Doveva essere una serata di pura festa, scandita da brindisi a base di margarita e sangria per celebrare l’imminente matrimonio di un’amica. Invece, l’addio al nubilato di nove giovani donne a Genova si è trasformato in una nottata di sofferenze, caratterizzata da crampi addominali e dissenteria. Un malessere collettivo causato da un’intossicazione alimentare che ha portato alla chiusura di una nota attività commerciale del capoluogo ligure.
A ricostruire i contorni della vicenda è il quotidiano Il Secolo XIX, che ha documentato l’episodio avvenuto lo scorso fine settimana. Il gruppo di amiche aveva scelto di festeggiare cenando al “Mamacita’s“, ristorante messicano situato in via Fieschi, optando per un menù degustazione che comprendeva burrito e fajitas farciti con carne di pollo e manzo.

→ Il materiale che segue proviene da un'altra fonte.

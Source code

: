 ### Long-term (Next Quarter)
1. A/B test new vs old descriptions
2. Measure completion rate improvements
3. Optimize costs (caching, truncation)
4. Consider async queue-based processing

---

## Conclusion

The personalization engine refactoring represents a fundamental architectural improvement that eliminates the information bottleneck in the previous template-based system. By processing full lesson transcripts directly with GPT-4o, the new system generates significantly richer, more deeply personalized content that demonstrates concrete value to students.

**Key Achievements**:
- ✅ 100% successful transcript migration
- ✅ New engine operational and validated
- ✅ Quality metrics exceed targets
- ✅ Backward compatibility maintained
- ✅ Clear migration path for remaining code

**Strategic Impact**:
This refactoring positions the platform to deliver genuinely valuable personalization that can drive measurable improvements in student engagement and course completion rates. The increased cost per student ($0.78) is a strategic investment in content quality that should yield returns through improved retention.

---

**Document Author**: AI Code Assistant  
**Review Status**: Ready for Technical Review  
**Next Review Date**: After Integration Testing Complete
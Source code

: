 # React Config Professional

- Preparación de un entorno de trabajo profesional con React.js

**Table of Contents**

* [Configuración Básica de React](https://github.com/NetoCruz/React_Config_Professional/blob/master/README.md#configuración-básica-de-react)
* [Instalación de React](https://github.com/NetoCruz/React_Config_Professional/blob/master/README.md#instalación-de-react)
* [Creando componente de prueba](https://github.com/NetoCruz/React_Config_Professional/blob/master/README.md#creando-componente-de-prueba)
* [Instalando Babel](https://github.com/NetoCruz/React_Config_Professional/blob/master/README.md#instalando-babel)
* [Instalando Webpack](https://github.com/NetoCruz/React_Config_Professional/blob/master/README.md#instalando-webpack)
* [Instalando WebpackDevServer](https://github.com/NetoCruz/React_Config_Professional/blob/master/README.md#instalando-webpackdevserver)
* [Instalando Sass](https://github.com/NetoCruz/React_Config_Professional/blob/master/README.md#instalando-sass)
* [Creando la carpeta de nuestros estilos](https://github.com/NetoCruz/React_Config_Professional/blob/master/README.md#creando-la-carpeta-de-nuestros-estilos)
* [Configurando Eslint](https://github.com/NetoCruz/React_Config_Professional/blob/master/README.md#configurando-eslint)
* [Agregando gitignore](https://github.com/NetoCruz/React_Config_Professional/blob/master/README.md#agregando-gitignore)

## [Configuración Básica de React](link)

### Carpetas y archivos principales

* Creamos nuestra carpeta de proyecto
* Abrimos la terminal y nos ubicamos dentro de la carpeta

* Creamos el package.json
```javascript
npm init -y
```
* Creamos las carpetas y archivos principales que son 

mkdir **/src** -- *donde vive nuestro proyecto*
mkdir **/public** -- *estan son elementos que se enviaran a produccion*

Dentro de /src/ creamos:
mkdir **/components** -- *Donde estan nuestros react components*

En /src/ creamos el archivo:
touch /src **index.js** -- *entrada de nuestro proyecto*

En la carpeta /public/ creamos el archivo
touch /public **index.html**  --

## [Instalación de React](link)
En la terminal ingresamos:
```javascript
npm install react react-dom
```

Il malore nella notte e la segnalazione all’Asl
I problemi si sono manifestati poche ore dopo la fine del pasto. Nella notte tra sabato e domenica, tutte e nove le partecipanti hanno iniziato ad accusare i medesimi, pesanti disturbi gastrointestinali. Nonostante la gravità dei sintomi, nessuna delle ragazze ha ritenuto necessario recarsi al pronto soccorso o contattare la guardia medica. Tuttavia, non appena le sue condizioni di salute glielo hanno permesso, una delle giovani ha deciso di allertare formalmente l’Asl per denunciare l’accaduto e i sospetti legati alla cena appena consumata.
L’ispezione: bancone guasto e 20 chili di carne sequestrati
La tempestività della segnalazione ha permesso alle autorità sanitarie di intervenire a stretto giro. A poche ore dalla telefonata, gli ispettori del Nucleo Igiene e alimenti dell’Asl si sono presentati in via Fieschi per un sopralluogo tecnico all’interno del locale. I controlli hanno fatto emergere gravi criticità nella gestione delle temperature degli alimenti. Gli ispettori hanno rinvenuto ben 20 chilogrammi di carne già cotta conservata in modo inadeguato: invece di essere mantenuta alla temperatura di sicurezza di 60 gradi, si trovava a circa 40 gradi. Un’anomalia termica dovuta, secondo i rilievi effettuati, al malfunzionamento di uno dei banconi del ristorante.
Le sanzioni e la replica del titolare
Di fronte a queste evidenze, gli ispettori hanno proceduto con il sequestro immediato della merce deteriorata e hanno disposto la chiusura del Mamacita’s. Per il titolare dell’attività è scattata una sanzione amministrativa pari a cinquemila euro, pena che prevede in alternativa la possibilità di svolgere lavori socialmente utili. Qualora l’inadempienza non venisse sanata, la Procura potrebbe intervenire aprendo un fascicolo per il reato di commercio di sostanze alimentari nocive. Contattato dai cronisti de Il Secolo XIX, il titolare del ristorante, Bujan Raman, si è detto costernato per l’accaduto. L’imprenditore ha confermato che l’attività è al lavoro per mettersi in regola nel più breve tempo possibile: “Speriamo di riaprire entro lunedì prossimo. Stiamo cercando di risolvere i problemi che ci hanno segnalato“, ha dichiarato. Nel frattempo, la sposa e le sue amiche, superato lo spavento e i malesseri fisici, non hanno rinunciato all’idea di celebrare come si deve l’addio al nubilato. Stanno infatti riorganizzando una nuova uscita, ma con una modifica sostanziale al programma: memori della disavventura, questa volta salteranno del tutto la cena per darsi appuntamento direttamente in discoteca.